### Extracted records
== Segment start ==

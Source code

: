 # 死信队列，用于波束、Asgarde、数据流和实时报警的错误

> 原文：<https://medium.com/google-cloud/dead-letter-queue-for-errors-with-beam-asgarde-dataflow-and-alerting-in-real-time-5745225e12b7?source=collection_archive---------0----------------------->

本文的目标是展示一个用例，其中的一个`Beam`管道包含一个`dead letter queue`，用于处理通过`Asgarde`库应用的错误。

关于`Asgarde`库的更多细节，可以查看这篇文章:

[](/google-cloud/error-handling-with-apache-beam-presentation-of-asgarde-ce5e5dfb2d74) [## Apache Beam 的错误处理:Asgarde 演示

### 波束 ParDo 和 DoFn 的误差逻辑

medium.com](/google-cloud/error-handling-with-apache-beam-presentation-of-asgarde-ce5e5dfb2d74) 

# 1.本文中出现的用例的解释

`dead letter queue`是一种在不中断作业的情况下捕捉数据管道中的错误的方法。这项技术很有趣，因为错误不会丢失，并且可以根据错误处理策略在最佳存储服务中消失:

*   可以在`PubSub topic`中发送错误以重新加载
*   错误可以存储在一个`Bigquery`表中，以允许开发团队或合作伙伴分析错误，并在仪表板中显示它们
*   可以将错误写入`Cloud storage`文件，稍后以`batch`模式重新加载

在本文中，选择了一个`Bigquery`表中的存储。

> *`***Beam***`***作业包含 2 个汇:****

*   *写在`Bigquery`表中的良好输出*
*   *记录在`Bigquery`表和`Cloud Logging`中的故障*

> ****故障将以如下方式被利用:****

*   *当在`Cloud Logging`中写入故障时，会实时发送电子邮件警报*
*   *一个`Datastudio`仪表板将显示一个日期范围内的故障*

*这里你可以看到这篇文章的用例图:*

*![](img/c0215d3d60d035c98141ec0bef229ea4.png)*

== Segment end ==
== Segment start ==

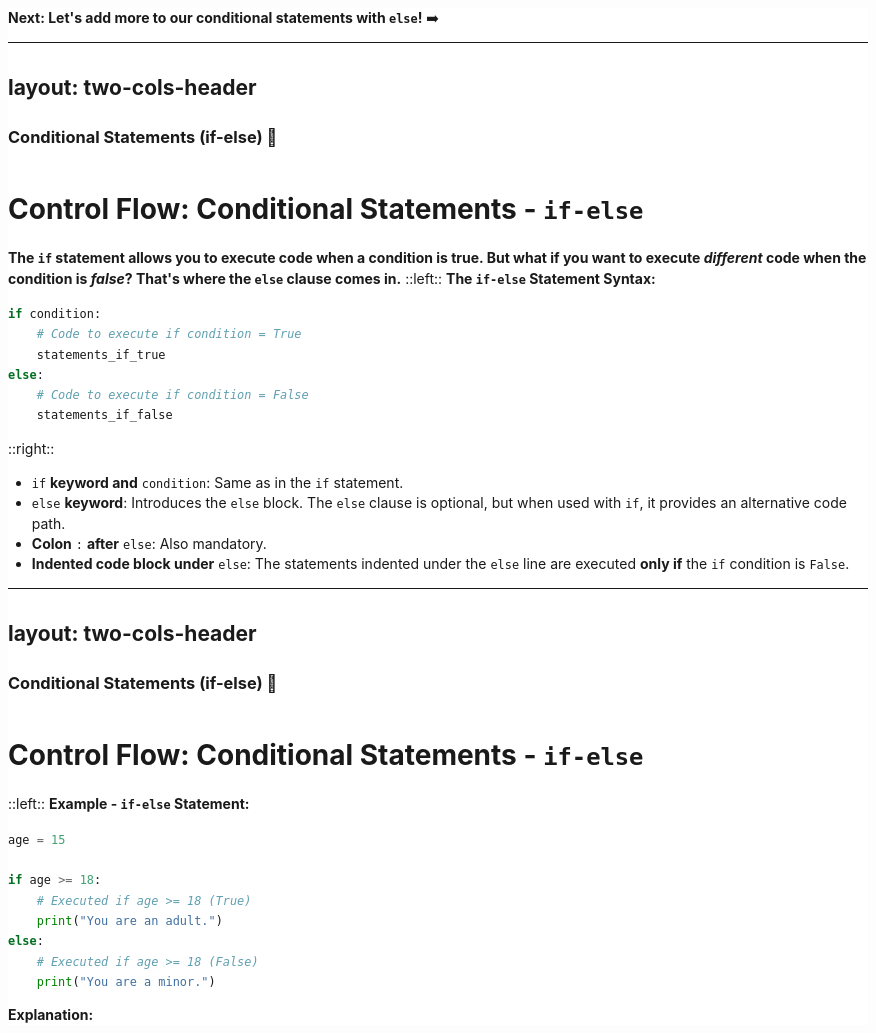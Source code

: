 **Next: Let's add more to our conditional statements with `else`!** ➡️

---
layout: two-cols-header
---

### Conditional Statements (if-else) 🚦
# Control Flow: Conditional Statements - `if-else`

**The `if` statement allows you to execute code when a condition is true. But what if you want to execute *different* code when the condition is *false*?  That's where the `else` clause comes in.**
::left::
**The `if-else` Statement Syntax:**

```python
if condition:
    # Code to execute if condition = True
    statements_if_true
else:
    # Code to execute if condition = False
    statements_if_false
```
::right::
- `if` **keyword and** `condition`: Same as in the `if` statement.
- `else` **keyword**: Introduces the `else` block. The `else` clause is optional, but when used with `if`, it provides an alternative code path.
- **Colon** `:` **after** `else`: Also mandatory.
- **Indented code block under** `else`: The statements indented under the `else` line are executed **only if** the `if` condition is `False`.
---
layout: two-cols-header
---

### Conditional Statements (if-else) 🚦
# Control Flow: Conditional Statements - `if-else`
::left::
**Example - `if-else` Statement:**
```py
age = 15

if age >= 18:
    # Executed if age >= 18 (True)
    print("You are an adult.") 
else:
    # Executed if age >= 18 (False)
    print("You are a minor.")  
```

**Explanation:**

== Segment end ==
== Segment start ==

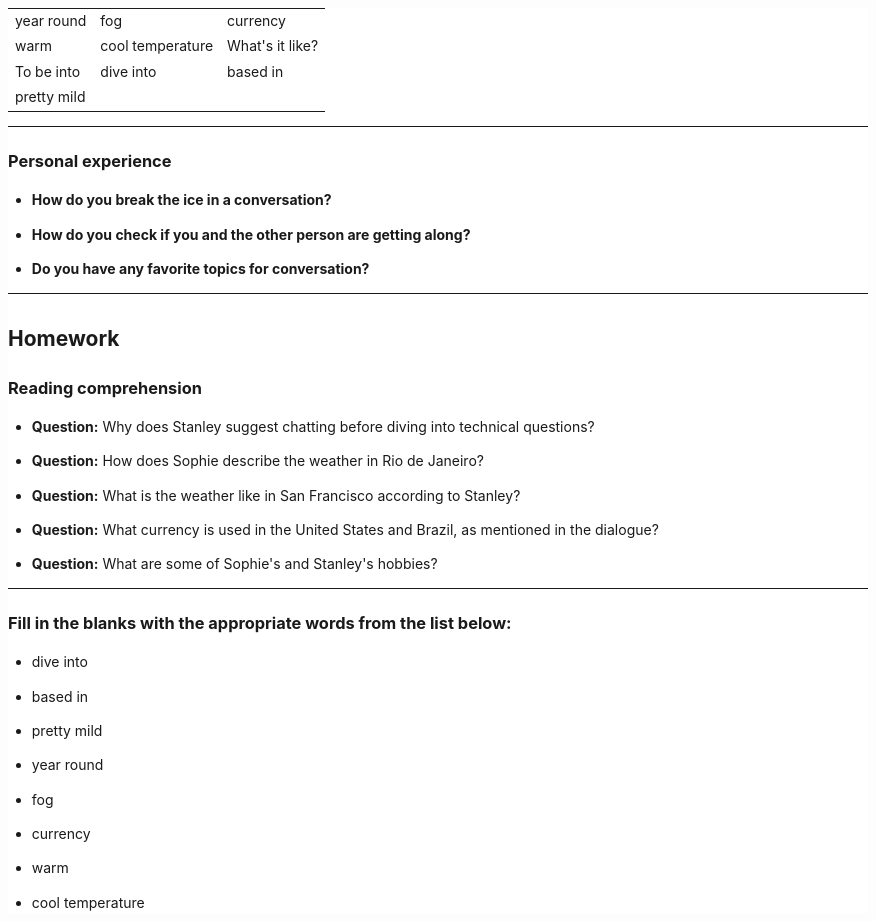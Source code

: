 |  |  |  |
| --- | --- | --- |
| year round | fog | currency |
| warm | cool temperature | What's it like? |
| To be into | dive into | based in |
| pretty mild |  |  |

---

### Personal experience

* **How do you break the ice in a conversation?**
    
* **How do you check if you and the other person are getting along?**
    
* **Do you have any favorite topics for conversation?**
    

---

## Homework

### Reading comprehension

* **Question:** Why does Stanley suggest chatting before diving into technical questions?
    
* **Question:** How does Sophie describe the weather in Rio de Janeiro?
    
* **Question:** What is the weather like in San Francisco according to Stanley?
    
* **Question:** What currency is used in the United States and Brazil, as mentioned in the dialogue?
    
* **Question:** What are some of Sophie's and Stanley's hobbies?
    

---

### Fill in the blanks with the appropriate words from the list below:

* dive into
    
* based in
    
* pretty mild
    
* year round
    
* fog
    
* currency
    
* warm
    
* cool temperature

== Segment end ==

### Your goal
From the records above, pull every line that carries the word "block".

### Exercise response
- `else` **keyword**: Introduces the `else` block. The `else` clause is optional, but when used with `if`, it provides an alternative code path.
- **Indented code block under** `else`: The statements indented under the `else` line are executed **only if** the `if` condition is `False`.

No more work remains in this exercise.